I hope someone can help me by identifying a piece of operatic music I heard recently. It occurs near the end of episode 5 of the BBC series 'The Trip to Italy', and almost had me in tears!
It can currently be seen and heard on BBCiPlayer. Many thanks.

Steve


----------



## sospiro

EastStander said:


> I hope someone can help me by identifying a piece of operatic music I heard recently. It occurs near the end of episode 5 of the BBC series 'The Trip to Italy', and almost had me in tears!
> It can currently be seen and heard on BBCiPlayer. Many thanks.
> 
> Steve


Can you give us a time so it's easier to find?


----------



## EastStander

It occurs during the last three or four minutes of the episode.


----------



## sospiro

EastStander said:


> It occurs during the last three or four minutes of the episode.
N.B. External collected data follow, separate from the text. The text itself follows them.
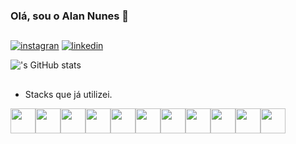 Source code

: ### Olá, sou o Alan Nunes 🚀
##

[![instagran](https://img.shields.io/badge/Instagram-E4405F?style=for-the-badge&logo=instagram&logoColor=white)](https://www.instagram.com/_alankl07/)
[![linkedin](https://img.shields.io/badge/LinkedIn-0077B5?style=for-the-badge&logo=linkedin&logoColor=white)](https://www.linkedin.com/in/alan-nunes-b884b8199/)

!['s GitHub stats](https://github-readme-stats.vercel.app/api?username=Alankl07&show_icons=true&theme=tokyonight&icon_color=3c4af9&count_private=true)
##
- Stacks que já utilizei.
<div style="display: flex" >  
  <img width="40" src="https://cdn.jsdelivr.net/gh/devicons/devicon/icons/react/react-original-wordmark.svg" />
  <img width="40" src="https://cdn.jsdelivr.net/gh/devicons/devicon/icons/angularjs/angularjs-plain.svg" />
  <img width="40" src="https://cdn.jsdelivr.net/gh/devicons/devicon/icons/vuejs/vuejs-original-wordmark.svg" />
  <img width="40" src="https://cdn.jsdelivr.net/gh/devicons/devicon/icons/laravel/laravel-plain-wordmark.svg" />
  <img width="40" src="https://cdn.jsdelivr.net/gh/devicons/devicon/icons/nestjs/nestjs-plain.svg" />
  <img width="40" src="https://cdn.jsdelivr.net/gh/devicons/devicon/icons/typescript/typescript-plain.svg" />
  <img width="40" src="https://cdn.jsdelivr.net/gh/devicons/devicon/icons/nodejs/nodejs-original.svg" />
  <img width="40" src="https://cdn.jsdelivr.net/gh/devicons/devicon/icons/javascript/javascript-plain.svg" />
  <img width="40" src="https://cdn.jsdelivr.net/gh/devicons/devicon/icons/php/php-plain.svg" />
  <img width="40" src="https://cdn.jsdelivr.net/gh/devicons/devicon/icons/html5/html5-plain-wordmark.svg" />
  <img width="40" src="https://cdn.jsdelivr.net/gh/devicons/devicon/icons/css3/css3-plain-wordmark.svg" />
<div>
I found it but can't identify it. Sorry.


----------



## Muldo

EastStander said:


> I hope someone can help me by identifying a piece of operatic music I heard recently. It occurs near the end of episode 5 of the BBC series 'The Trip to Italy', and almost had me in tears!
> It can currently be seen and heard on BBCiPlayer. Many thanks.
> 
> Steve


It's "Im Abendrot" by Richard Strauss performed by Jessye Norman (not Alanis Morissette)

Regards 
Craig


----------



## EastStander

Muldo said:


> It's "Im Abendrot" by Richard Strauss performed by Jessye Norman (not Alanis Morissette)
> 
> Regards
> Craig


Thanks so much Richard!


----------



## mojopogo

I think you'll find that the music from 'The Trip to Italy' is Mahler - Rückert-Lieder : Ich bin der Welt abhanden gekommen | Claudio Abbado | Lucerne 2009 (



) and Renee Fleming - Strauss' 4 Last Songs - Im abendrot (



). There are other variations but the Youtube URL recordings provided here are the exact recordings used or almost identical.


----------



## Garry

There was some beautiful music played about half way through the last episode. Episode 6. Just as the boat goes past an archway in the sea and then again right at the end as the closing edits. Can anyone help me with what these bits of music were. They were both operatic i think.
Many Thanks


----------



## KayW

I am also trying to find out what music was used I. Episode 6 of The Trip to Italy if anyone can identify it please?


----------



## Don Fatale

Classy selections, if not very Italian. I suspect the Italians might see a few more visiting Brits this year as a result of this series. The scenery is stunning, and the programme is well worth checking out. Very funny at times.


----------



## W Clark

Many thanks, Craig. I just spent about 30 minutes trying to find the credits to this picture on the internet without luck in order to identify the vocalist from the Strauss song. Judging from the voice, I supposed it was Jessye, but wasn't sure because the real sweet spot in this material is Janowitz, Della Casa, Schwarzkopf, and Fleming/Thielemann, which are the ones I live with. It was driving me crazy. Even if you're wrong, it gratifies me to know that someone else agrees. WC


----------



## mountmccabe

I just saw this (stitched together in a 108-minute film) and the Strauss and Mahler worked so well. (As did the Morissette, actually!)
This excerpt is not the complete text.